• [Exercise directions]: Scanning the entries below, copy every line that contains the word "valid".

++++ Data provided ++++

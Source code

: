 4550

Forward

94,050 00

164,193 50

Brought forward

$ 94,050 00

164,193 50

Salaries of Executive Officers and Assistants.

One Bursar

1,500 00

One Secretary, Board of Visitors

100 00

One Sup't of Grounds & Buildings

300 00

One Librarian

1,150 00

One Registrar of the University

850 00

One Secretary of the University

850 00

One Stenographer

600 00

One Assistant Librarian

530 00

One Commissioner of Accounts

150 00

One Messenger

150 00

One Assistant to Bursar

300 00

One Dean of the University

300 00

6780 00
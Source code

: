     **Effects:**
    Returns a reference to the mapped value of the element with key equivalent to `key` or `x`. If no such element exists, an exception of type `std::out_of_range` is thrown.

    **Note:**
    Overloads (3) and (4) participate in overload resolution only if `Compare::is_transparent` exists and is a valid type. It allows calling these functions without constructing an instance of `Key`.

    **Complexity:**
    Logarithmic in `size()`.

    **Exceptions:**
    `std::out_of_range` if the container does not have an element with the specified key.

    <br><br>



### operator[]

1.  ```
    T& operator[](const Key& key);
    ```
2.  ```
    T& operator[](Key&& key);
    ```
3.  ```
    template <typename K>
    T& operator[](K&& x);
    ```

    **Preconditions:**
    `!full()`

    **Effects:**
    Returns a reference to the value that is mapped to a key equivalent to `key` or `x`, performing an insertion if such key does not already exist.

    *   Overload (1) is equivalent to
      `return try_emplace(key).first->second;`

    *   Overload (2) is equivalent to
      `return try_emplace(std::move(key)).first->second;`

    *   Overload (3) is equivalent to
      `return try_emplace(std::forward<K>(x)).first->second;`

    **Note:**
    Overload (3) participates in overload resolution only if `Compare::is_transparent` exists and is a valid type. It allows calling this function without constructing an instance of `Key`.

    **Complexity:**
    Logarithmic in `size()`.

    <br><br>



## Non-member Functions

++++
++++ Data provided ++++

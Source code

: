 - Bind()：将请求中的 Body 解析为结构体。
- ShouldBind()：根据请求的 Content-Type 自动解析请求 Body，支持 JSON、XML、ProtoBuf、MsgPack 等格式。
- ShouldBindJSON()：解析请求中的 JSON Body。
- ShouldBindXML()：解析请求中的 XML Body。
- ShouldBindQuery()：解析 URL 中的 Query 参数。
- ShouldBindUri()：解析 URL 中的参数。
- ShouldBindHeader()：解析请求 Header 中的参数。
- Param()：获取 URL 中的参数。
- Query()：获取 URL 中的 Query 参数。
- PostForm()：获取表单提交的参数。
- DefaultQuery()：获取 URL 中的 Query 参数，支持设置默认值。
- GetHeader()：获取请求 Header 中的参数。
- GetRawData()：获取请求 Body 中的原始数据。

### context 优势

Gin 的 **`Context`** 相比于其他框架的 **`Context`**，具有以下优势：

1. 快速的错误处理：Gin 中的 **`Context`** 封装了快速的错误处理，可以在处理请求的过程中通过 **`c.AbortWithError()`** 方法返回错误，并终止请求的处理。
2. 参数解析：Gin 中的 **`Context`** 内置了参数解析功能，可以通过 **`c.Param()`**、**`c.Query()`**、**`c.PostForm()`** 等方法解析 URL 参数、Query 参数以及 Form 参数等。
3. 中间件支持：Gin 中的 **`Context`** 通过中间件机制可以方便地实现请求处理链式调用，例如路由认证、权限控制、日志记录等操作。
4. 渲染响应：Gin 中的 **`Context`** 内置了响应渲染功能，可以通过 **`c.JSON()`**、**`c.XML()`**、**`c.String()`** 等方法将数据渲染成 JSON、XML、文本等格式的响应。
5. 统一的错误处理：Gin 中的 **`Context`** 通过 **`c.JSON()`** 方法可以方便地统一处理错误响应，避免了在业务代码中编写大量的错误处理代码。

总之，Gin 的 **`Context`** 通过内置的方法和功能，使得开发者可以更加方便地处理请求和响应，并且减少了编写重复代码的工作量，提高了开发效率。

++++

• [Task solution]:
    Overloads (3) and (4) participate in overload resolution only if `Compare::is_transparent` exists and is a valid type. It allows calling these functions without constructing an instance of `Key`.
    Overload (3) participates in overload resolution only if `Compare::is_transparent` exists and is a valid type. It allows calling this function without constructing an instance of `Key`.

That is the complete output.